96'x98' mural, an oil painting of the Rock House by artist, Gary Perkins 1997.

THE LAND, AS SEEN BY THE FIRST FARM FAMILIES, 1881   "As we swung around the rocky cliff  and mounted the final ascent, there opened before our eyes the mighty stretch of the Great Plains of Texas.  We paused for breath and with vast wonder beheld the virgin land.  No plow had turned its sod.  No fences marking boundaries cut the sweep of the rolling terrain.

 
The prairie grass, lush and green, covered the land.  The Yucca stalks, crowned with festoons of white blossoms, grew in profusion.  The rich blossom of the prickly pear and wild flowers sang a silent symphony.  The morning sun, seemed a vast emerald shield embossed with gems and silver.

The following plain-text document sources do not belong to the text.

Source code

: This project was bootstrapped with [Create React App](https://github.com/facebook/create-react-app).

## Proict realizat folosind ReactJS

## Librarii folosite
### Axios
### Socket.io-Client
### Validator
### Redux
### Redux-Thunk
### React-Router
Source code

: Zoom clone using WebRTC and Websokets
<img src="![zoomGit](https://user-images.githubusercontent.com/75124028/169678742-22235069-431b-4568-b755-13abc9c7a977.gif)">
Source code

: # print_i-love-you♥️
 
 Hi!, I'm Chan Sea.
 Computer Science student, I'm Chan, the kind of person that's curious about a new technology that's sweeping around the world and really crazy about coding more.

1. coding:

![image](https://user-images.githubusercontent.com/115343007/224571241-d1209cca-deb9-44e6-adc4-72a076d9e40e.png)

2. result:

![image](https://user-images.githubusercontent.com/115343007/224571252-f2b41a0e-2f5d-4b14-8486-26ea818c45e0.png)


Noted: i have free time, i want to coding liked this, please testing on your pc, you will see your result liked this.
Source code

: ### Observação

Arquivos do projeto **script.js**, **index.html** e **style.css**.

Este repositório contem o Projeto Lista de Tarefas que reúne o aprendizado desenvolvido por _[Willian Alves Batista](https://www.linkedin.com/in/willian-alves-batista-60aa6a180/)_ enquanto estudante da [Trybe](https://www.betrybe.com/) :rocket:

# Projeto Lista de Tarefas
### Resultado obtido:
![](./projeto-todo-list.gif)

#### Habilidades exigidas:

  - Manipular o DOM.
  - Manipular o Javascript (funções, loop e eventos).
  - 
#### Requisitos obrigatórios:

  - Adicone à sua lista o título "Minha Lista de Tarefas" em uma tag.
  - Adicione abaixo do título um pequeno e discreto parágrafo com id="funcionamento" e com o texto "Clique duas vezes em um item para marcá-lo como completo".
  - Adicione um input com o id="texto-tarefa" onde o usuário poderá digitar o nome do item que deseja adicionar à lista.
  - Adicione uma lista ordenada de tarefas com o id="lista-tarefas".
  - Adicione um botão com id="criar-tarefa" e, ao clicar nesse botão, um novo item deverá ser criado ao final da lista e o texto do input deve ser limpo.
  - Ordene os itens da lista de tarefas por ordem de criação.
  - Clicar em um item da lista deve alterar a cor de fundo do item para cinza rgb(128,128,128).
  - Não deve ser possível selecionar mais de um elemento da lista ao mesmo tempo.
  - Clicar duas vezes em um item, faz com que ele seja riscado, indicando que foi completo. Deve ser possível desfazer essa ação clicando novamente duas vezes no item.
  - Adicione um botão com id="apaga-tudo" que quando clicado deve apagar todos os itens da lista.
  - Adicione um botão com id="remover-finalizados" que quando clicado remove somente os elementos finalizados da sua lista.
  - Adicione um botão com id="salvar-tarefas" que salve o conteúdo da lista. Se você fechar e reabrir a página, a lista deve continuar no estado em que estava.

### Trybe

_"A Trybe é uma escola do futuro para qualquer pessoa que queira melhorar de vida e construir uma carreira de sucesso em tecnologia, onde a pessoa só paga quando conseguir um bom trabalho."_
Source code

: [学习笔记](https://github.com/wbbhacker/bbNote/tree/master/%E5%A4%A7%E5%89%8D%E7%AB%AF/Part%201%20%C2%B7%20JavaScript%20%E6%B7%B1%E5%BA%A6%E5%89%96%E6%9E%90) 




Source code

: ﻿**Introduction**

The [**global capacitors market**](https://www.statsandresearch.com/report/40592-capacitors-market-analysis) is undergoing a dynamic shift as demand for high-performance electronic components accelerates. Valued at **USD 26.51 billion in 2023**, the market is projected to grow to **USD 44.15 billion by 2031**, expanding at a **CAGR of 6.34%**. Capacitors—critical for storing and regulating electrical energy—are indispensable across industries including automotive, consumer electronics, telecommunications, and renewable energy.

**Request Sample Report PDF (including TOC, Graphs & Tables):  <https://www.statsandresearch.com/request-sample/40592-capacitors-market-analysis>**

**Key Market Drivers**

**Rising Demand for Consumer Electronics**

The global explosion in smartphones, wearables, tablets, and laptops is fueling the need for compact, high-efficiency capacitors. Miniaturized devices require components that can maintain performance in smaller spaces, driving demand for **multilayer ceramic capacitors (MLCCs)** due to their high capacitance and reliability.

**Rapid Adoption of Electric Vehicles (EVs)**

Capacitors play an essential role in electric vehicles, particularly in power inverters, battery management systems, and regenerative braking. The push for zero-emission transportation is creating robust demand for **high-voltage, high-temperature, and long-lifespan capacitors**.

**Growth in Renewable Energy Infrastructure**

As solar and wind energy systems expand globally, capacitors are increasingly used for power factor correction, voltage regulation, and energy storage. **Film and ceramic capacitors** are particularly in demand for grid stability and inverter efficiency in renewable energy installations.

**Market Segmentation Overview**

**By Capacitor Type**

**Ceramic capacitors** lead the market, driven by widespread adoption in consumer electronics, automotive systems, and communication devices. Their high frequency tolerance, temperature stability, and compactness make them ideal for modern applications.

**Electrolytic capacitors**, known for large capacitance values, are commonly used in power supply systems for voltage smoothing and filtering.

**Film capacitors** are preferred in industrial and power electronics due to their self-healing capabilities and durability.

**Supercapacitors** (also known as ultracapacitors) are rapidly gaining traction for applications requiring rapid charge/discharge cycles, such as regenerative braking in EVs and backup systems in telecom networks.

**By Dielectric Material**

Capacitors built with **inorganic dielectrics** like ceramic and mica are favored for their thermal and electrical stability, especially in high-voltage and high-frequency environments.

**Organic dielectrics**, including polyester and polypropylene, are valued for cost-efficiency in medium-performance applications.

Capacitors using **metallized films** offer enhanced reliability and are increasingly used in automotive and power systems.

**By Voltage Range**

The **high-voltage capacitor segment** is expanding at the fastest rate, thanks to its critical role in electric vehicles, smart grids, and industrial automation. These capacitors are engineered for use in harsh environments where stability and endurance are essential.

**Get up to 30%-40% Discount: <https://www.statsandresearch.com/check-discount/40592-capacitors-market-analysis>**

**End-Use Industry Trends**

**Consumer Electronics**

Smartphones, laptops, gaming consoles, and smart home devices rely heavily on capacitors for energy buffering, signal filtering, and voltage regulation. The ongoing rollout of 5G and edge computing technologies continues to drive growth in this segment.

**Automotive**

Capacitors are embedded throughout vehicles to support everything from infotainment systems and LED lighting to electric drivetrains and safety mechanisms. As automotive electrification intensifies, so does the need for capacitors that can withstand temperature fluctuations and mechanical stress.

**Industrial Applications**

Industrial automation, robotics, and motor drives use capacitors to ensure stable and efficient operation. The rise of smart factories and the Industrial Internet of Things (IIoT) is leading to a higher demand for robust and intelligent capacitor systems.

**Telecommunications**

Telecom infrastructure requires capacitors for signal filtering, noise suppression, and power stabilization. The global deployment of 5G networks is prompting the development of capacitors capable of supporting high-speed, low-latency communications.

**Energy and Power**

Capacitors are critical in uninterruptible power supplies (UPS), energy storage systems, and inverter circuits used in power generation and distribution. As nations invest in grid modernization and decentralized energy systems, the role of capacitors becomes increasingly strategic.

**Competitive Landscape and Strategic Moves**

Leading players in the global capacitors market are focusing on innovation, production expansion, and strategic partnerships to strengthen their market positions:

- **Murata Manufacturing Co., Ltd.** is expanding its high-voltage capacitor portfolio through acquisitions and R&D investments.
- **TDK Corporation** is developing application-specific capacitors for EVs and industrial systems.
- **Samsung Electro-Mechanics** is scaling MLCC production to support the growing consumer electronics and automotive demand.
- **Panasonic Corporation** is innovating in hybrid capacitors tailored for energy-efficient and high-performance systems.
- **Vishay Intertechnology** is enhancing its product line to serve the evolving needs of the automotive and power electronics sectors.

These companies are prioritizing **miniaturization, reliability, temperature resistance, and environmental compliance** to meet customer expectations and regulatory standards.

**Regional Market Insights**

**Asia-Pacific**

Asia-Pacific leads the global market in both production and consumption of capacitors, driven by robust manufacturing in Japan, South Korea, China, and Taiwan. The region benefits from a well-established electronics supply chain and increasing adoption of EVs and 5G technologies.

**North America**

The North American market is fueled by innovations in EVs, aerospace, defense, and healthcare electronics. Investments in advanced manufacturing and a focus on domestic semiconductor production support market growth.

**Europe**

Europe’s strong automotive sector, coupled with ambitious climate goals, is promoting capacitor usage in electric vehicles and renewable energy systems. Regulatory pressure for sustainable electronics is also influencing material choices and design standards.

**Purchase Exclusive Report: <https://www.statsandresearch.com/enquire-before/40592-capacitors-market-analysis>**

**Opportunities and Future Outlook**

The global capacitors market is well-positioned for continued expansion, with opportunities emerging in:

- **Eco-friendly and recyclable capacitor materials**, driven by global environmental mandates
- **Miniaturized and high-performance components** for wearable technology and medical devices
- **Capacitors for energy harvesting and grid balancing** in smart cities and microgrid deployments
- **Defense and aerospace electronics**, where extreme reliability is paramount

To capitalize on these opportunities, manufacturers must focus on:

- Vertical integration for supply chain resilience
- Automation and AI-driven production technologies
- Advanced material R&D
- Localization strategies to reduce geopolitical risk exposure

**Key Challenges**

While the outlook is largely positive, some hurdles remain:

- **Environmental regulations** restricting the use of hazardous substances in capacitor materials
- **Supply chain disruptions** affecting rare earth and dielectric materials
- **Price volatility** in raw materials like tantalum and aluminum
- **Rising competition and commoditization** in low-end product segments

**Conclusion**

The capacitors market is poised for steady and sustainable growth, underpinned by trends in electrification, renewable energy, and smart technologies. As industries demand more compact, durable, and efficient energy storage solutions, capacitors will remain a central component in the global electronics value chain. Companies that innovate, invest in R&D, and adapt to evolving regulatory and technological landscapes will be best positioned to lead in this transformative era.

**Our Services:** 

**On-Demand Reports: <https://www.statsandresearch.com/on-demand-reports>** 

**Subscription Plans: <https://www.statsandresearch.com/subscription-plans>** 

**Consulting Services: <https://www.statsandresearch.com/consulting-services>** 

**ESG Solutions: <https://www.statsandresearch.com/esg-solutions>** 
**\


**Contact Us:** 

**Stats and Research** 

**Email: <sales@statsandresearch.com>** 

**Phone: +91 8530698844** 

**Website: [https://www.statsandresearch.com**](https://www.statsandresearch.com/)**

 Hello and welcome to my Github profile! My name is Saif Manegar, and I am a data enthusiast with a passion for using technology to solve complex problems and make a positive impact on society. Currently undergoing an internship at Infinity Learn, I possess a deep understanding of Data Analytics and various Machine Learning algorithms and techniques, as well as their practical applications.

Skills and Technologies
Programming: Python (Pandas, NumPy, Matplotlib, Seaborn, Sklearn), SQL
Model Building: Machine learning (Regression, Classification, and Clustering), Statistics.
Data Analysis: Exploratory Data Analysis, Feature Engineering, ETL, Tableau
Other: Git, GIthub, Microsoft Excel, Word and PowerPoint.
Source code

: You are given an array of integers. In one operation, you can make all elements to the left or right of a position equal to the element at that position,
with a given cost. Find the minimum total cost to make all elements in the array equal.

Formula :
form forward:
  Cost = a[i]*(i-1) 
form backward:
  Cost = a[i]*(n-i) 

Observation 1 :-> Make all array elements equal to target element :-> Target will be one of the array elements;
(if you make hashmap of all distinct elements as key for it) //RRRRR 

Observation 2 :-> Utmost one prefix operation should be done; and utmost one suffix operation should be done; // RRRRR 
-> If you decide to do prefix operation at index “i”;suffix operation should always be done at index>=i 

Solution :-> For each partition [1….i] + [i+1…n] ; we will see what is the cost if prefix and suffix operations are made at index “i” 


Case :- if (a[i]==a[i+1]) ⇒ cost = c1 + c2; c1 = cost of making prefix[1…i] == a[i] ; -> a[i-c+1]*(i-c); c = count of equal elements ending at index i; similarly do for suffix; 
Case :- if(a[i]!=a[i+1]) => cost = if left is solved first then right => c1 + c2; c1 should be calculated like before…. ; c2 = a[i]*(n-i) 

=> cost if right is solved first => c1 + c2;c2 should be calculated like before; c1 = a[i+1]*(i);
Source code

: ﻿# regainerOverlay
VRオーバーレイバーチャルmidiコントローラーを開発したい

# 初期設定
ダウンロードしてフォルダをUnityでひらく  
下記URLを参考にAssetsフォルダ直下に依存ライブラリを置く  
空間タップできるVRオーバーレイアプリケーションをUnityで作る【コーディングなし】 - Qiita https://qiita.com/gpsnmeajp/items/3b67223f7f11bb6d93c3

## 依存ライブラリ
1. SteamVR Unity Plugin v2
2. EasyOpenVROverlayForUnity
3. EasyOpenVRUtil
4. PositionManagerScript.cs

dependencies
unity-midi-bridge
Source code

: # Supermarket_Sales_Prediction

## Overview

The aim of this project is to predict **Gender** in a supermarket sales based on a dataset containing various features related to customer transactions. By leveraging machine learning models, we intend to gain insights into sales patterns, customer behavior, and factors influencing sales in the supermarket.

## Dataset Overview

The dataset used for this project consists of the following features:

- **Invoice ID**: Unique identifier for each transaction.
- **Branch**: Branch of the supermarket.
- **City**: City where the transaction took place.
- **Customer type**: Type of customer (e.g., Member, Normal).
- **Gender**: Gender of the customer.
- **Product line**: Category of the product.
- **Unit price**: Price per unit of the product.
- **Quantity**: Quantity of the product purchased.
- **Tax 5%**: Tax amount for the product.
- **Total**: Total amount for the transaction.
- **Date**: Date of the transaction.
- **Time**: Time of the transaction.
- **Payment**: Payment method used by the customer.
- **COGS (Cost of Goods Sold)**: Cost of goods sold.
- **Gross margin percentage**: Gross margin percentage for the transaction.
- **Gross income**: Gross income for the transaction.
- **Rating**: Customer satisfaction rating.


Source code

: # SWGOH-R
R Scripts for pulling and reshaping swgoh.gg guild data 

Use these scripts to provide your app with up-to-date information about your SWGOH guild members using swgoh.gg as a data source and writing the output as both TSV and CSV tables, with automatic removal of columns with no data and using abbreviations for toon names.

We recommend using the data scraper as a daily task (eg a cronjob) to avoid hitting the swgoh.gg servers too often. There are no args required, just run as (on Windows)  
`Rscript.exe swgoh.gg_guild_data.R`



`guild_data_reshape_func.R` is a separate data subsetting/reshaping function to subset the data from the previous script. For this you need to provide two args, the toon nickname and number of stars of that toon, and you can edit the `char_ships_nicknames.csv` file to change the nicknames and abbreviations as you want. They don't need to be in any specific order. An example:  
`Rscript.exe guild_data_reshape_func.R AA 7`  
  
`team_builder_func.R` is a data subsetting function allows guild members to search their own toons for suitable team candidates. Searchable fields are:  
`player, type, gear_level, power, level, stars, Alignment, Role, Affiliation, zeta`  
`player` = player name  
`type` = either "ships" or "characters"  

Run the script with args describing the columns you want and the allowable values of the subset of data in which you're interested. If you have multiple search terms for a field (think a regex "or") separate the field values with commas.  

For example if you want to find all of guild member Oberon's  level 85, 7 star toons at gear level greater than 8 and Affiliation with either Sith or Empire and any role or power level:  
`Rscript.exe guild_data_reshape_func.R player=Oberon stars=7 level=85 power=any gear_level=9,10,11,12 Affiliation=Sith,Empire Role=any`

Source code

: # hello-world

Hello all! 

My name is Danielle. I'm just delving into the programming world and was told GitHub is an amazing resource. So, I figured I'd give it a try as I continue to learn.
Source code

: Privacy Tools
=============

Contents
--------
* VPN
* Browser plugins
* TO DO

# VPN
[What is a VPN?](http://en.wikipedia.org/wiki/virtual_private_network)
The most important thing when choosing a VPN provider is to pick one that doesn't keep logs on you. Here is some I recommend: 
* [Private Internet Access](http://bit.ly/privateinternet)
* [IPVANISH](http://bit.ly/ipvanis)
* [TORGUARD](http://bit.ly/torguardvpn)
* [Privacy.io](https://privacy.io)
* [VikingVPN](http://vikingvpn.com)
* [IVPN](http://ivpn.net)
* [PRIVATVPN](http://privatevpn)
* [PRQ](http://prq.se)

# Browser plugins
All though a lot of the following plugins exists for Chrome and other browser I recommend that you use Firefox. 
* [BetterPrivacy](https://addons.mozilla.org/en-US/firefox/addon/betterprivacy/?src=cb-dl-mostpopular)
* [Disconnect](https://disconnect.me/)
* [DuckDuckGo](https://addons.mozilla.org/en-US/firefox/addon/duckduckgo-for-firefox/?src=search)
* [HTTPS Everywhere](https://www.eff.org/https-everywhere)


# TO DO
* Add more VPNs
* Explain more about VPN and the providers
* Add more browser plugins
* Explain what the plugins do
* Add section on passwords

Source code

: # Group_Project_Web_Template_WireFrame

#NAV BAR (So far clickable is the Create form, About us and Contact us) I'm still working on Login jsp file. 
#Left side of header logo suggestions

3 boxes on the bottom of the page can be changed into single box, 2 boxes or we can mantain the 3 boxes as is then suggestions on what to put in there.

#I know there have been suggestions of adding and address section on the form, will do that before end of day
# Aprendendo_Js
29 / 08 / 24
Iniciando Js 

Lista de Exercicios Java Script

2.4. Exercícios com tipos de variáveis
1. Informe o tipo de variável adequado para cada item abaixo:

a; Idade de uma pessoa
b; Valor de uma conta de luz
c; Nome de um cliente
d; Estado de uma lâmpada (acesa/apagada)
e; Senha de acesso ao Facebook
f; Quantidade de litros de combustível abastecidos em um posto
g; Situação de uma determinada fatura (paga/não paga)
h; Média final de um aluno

Standing there, one little family of American pioneers, dauntless and determined, breathed deeply of the sweet rare air of the prairies, and gazed and gazed.  A lone buffalo drew slowly towards us.  Hundreds of antelope, their red backs and white sides twinkling, were nearby.  A drove of mustangs, the wild leader with his long uncurried mane and tail flying in the morning wind, gave life and movement to a picture framed in ever receding horizons.

'Well,' said father at last in his deep voice, 'we are on the Plains.'  My mother sat on the wagon seat with steady, unfathomable eyes of the frontier woman, gazing into infinity, and said nothing."  [J.W. Hunt, THE OLD QUAKER COLONY 1933.]